Also it helps to see other messages that might get lost otherwise.

I have seen many discussions about what is the right ratelimit
for a particular message. I have to admit that it was mainly
related to console speed. The messages were lost with slow
consoles. People want to see more on fast consoles.

The periodic warn once should not have this problem because the
period would typically be long. And it would produce only
one message on each location.

The problem is that it is a global setting. It would reset
all printk_once() callers. And I see two problems here:

+ Periodic reset might cause printing related problems
in the wrong order. Messages from victims first. Messages
about the root of the problem later (from next cycle).
It might create confusion.

+ People have problems to set the right ratelimit for
a particular message. It would be even bigger problem
to set the right ratelimit for the entire system.

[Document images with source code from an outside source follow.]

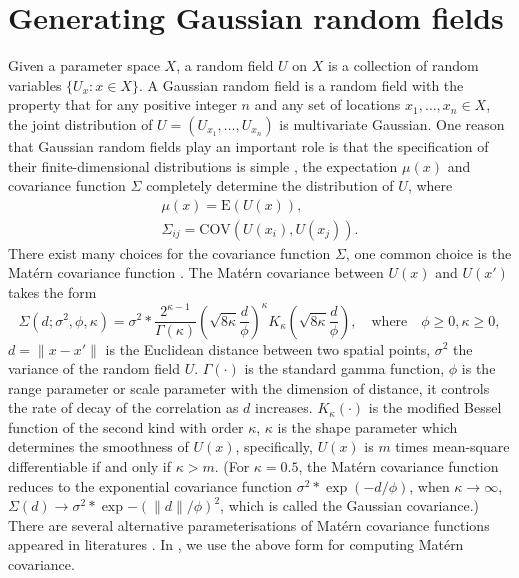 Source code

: \documentclass[article,nojss]{jss}\usepackage[]{graphicx}\usepackage[]{color}
\def\cov{{\text{COV}}}
\def\E{{\text{E}}}
\begin{document}
\section{Generating Gaussian random fields} 
Given a parameter space $X$, a random field $U$ on $X$ is a collection of random variables $\{U_x :x\in X\}$. A Gaussian random field is a random field with the property that for any positive integer $n$ and any set of locations $x_1,\dots,x_n \in X$, the joint distribution of $U=(U_{x_1},\dots,U_{x_n})$ is multivariate Gaussian. One reason that Gaussian random fields play an important role is that the specification of their finite-dimensional distributions is simple \citep{abrahamsen1997review}, the expectation $\mu(x)$ and covariance function $\Sigma$ completely determine the distribution of $U$, where 
\begin{gather*} 
\mu(x) = \E (U(x)),\\
\Sigma_{ij} = \cov (U(x_i),U(x_j)).
\end{gather*}
There exist many choices for the covariance function $\Sigma$, one common choice is the Mat\'ern covariance function \citep{matern1960spatial}. The Mat\'ern covariance between $U(x)$ and $U(x')$ takes the form 
\begin{equation*}
\Sigma(d;\sigma^2,\phi,\kappa)=\sigma^2*\frac{2^{\kappa-1}}{\Gamma(\kappa)} (\sqrt{8\kappa} \frac{d}{\phi})^\kappa  K_\kappa(\sqrt{8\kappa}  \frac{d}{\phi}),  \quad \text{where} \quad \phi 	\geq 0,  \kappa 	\geq 0,
\end{equation*} 
$d =\|x-x'\|$ is the Euclidean distance between two spatial points, 
$\sigma^2$ the variance of the random field $U$.
$\Gamma(\cdot)$ is the standard gamma function,  $\phi$ is the range parameter or scale parameter with the dimension of distance, it controls the rate of decay of the correlation as $d$ increases. $K_\kappa(\cdot)$ is the modified Bessel function of the second kind with order $\kappa$, $\kappa$ is the shape parameter which determines the smoothness of $U(x)$, specifically, $U(x)$ is $m$ times mean-square differentiable if and only if $\kappa > m$. (For $\kappa=0.5$, the Mat\'ern covariance function reduces to the exponential covariance function $\sigma^2*\exp(-d/\phi)$, when $\kappa \rightarrow \infty$, $\Sigma(d) \rightarrow \sigma^2*\exp{-(\|d\|/\phi)^2}$, which is called the Gaussian covariance.)  There are several alternative parameterisations of Mat\'ern covariance functions appeared in literatures  \citep[see][]{haskard2007anisotropic}. In , we use the above form for computing Mat\'ern covariance.
\end{document}
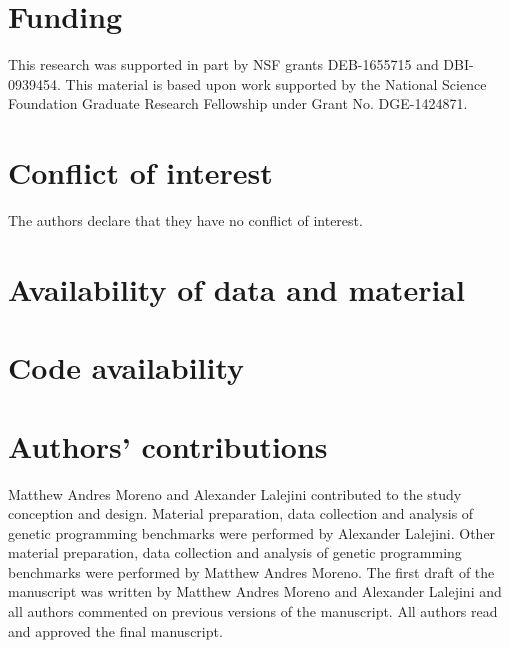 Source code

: \section*{Funding}

This research was supported in part by NSF grants DEB-1655715 and DBI-0939454.
This material is based upon work supported by the National Science Foundation Graduate Research Fellowship under Grant No. DGE-1424871.


\section*{Conflict of interest}

The authors declare that they have no conflict of interest.

\section*{Availability of data and material}

\section*{Code availability} 

\section*{Authors' contributions} Matthew Andres Moreno and Alexander Lalejini contributed to the study conception and design.
Material preparation, data collection and analysis of genetic programming benchmarks were performed by Alexander Lalejini.
Other material preparation, data collection and analysis of genetic programming benchmarks were performed by Matthew Andres Moreno.
The first draft of the manuscript was written by Matthew Andres Moreno and Alexander Lalejini and all authors commented on previous versions of the manuscript.
All authors read and approved the final manuscript.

I do not know. Maybe I am just too paranoid today. Anyway, there
are other possibilities:

+ Move clear_warn_once from debugfs to a location that is always
available. For example, into /proc

+ Allow to change printk_once() to printk_n_times() globally. I mean
that it would print the same message only N-times instead on once.
It will print only first few occurrences, so it will not have
the problem with ordering.

Any other opinion?

Best Regards,
Petr

2020-11-27 17:46:07

by Paul Gortmaker

[permalink] [raw]
Subject: Re: [PATCH 0/3] clear_warn_once: add timed interval resetting

[Re: [PATCH 0/3] clear_warn_once: add timed interval resetting] On 27/11/2020 (Fri 17:13) Petr Mladek wrote:

> On Thu 2020-11-26 01:30:26, Paul Gortmaker wrote:
> > The existing clear_warn_once functionality is currently a manually
> > issued state reset via the file /sys/kernel/debug/clear_warn_once when
> > debugfs is mounted. The idea being that a developer would be running
> > some tests, like LTP or similar, and want to check reproducibility
> > without having to reboot.
> >
> > But you currently can't make use of clear_warn_once unless you've got
> > debugfs enabled and mounted - which may not be desired by some people
> > in some deployment situations.
> >
> > The functionality added here allows for periodic resets in addition to
> > the one-shot reset it already had. Then we allow for a boot-time setting
> > of the periodic resets so it can be used even when debugfs isn't mounted.
> >
> > By having a periodic reset, we also open the door for having the various
> > "once" functions act as long period ratelimited messages, where a sysadmin
> > can pick an hour or a day reset if they are facing an issue and are
> > wondering "did this just happen once, or am I only being informed once?"
>
> What is the primary problem that you wanted to solve, please?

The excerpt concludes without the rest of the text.